Yes, I was able to enjoy some pleasure reading time this last week.

Yes, I finished A Man Called Ove by Fredrik Backman earlier last week, and I truly enjoyed it (only a real Scrooge wouldn't like it). Who wouldn't love a book about a crotchety 59 year old man who has no filter when it comes to giving his opinions to people? Ah, but that's only what it looks like on the surface. After all, there are reasons why we are the way we are. Isn't there? This book will make you laugh and touch your heart. 

Yes, I started and finished another book by an author I enjoy: Jennifer Donnelly. This time I went back in time to Victorian days to follow a young lady on a quest to solve her father's death...and a few other mysteries. These Shallow Graves was a good YA novel. While it doesn't rank as high as Donnelly's Revolution in my gradebook, I should say that no one else's YA has been able to rank as high as that one, either.

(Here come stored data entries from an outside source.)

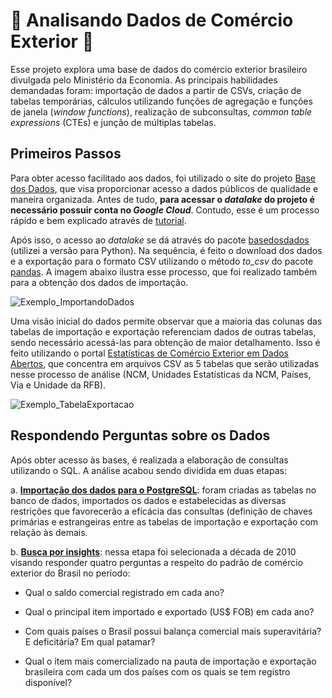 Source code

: # 🚢 Analisando Dados de Comércio Exterior 🚢

Esse projeto explora uma base de dados do comércio exterior brasileiro divulgada pelo Ministério da Economia. As principais habilidades demandadas foram: importação de dados a partir de CSVs, criação de tabelas temporárias, cálculos utilizando funções de agregação e funções de janela (_window functions_), realização de subconsultas, _common table expressions_ (CTEs) e junção de múltiplas tabelas.


## Primeiros Passos

Para obter acesso facilitado aos dados, foi utilizado o site do projeto [Base dos Dados](https://basedosdados.org/dataset/br-me-comex-stat?bdm_table=municipio_exportacao), que visa proporcionar acesso a dados públicos de qualidade e maneira organizada. Antes de tudo, **para acessar o _datalake_ do projeto é necessário possuir conta no _Google Cloud_**. Contudo, esse é um processo rápido e bem explicado através de [tutorial](https://basedosdados.github.io/mais/access_data_bq/). 



Após isso, o acesso ao _datalake_ se dá através do pacote [basedosdados](https://pypi.org/project/basedosdados/) (utilizei a versão para Python). Na sequência, é feito o download dos dados e a exportação para o formato CSV utilizando o método _to_csv_ do pacote [pandas](https://pandas.pydata.org/). A imagem abaixo ilustra esse processo, que foi realizado também para a obtenção dos dados de importação.

![Exemplo_ImportandoDados](https://user-images.githubusercontent.com/60938249/214632078-50e38b98-8f8f-41d4-a718-ceb077f78fcb.png)



Uma visão inicial do dados permite observar que a maioria das colunas das tabelas de importação e exportação referenciam dados de outras tabelas, sendo necessário acessá-las para obtenção de maior detalhamento. Isso é feito utilizando o portal [Estatísticas de Comércio Exterior em Dados Abertos](https://www.gov.br/produtividade-e-comercio-exterior/pt-br/assuntos/comercio-exterior/estatisticas/base-de-dados-bruta), que concentra em arquivos CSV as 5 tabelas que serão utilizadas nesse processo de análise (NCM, Unidades Estatísticas da NCM, Países, Via e Unidade da RFB).

![Exemplo_TabelaExportacao](https://user-images.githubusercontent.com/60938249/214668176-2dc1455c-cab4-49f8-b9b5-2c8170c49c95.png)

## Respondendo Perguntas sobre os Dados

Após obter acesso às bases, é realizada a elaboração de consultas utilizando o SQL. A análise acabou sendo dividida em duas etapas:

  a. **[Importação dos dados para o PostgreSQL](https://github.com/angelodbarros/analise_comex/blob/main/importacao_dados.sql)**: foram criadas as tabelas no banco de dados, importados os dados e estabelecidas as diversas restrições que favorecerão a eficácia das consultas (definição de chaves primárias e estrangeiras entre as tabelas de importação e exportação com relação às demais.
  
  b. **[Busca por insights](https://github.com/angelodbarros/analise_comex/blob/main/analise_exploratoria.sql)**: nessa etapa foi selecionada a década de 2010 visando responder quatro perguntas a respeito do padrão de comércio exterior do Brasil no período:
  
  - Qual o saldo comercial registrado em cada ano?
  
  - Qual o principal item importado e exportado (US$ FOB) em cada ano?

  - Com quais países o Brasil possui balança comercial mais superavitária? E deficitária? Em qual patamar?
  
  - Qual o item mais comercializado na pauta de importação e exportação brasileira com cada um dos países com os quais se tem registro disponível?
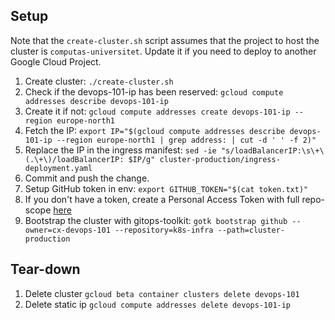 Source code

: ## Setup
Note that the `create-cluster.sh` script assumes that the project to host the cluster is `computas-universitet`.
Update it if you need to deploy to another Google Cloud Project.

1. Create cluster: `./create-cluster.sh`
2. Check if the devops-101-ip has been reserved: `gcloud compute addresses describe devops-101-ip`
  1. Create it if not: `gcloud compute addresses create devops-101-ip --region europe-north1`
3. Fetch the IP: `export IP="$(gcloud compute addresses describe devops-101-ip --region europe-north1 | grep address: | cut -d ' ' -f 2)"`
4. Replace the IP in the ingress manifest: `sed -ie "s/loadBalancerIP:\s\+\(.\+\)/loadBalancerIP: $IP/g" cluster-production/ingress-deployment.yaml`
5. Commit and push the change.
6. Setup GitHub token in env: `export GITHUB_TOKEN="$(cat token.txt)"` 
  1. If you don't have a token, create a Personal Access Token with full repo-scope [here](https://github.com/settings/tokens)
7. Bootstrap the cluster with gitops-toolkit: `gotk bootstrap github --owner=cx-devops-101 --repository=k8s-infra --path=cluster-production`

## Tear-down
1. Delete cluster `gcloud beta container clusters delete devops-101`
2. Delete static ip `gcloud compute addresses delete devops-101-ip`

Yes, I'm already reading another book, which is completely different from the two previous ones I've mentioned. Are you ready for this? I'm reading The Snowman by Jo Nesbo. This book is definitely not my usual genre. It has completely pulled me in, and I am totally creeped out by it. Snowmen and a serial killer? It's horrifically fascinating. And the only things I'm saying to myself, at this time of night, is...'Do I have the courage to continue reading this book tonight, while I am curled up in bed and completely alone in my house? There's no snow on the ground here, does that mean I'm safe? Is that the wind howling outside? Is a cold front moving in? You know,...I don't need to read tonight. I can always read tomorrow. In the daylight. With people around. Lots of people around.'

Yes, it has been a wonderfully enjoyable day today, and I am too tired to write anymore tonight.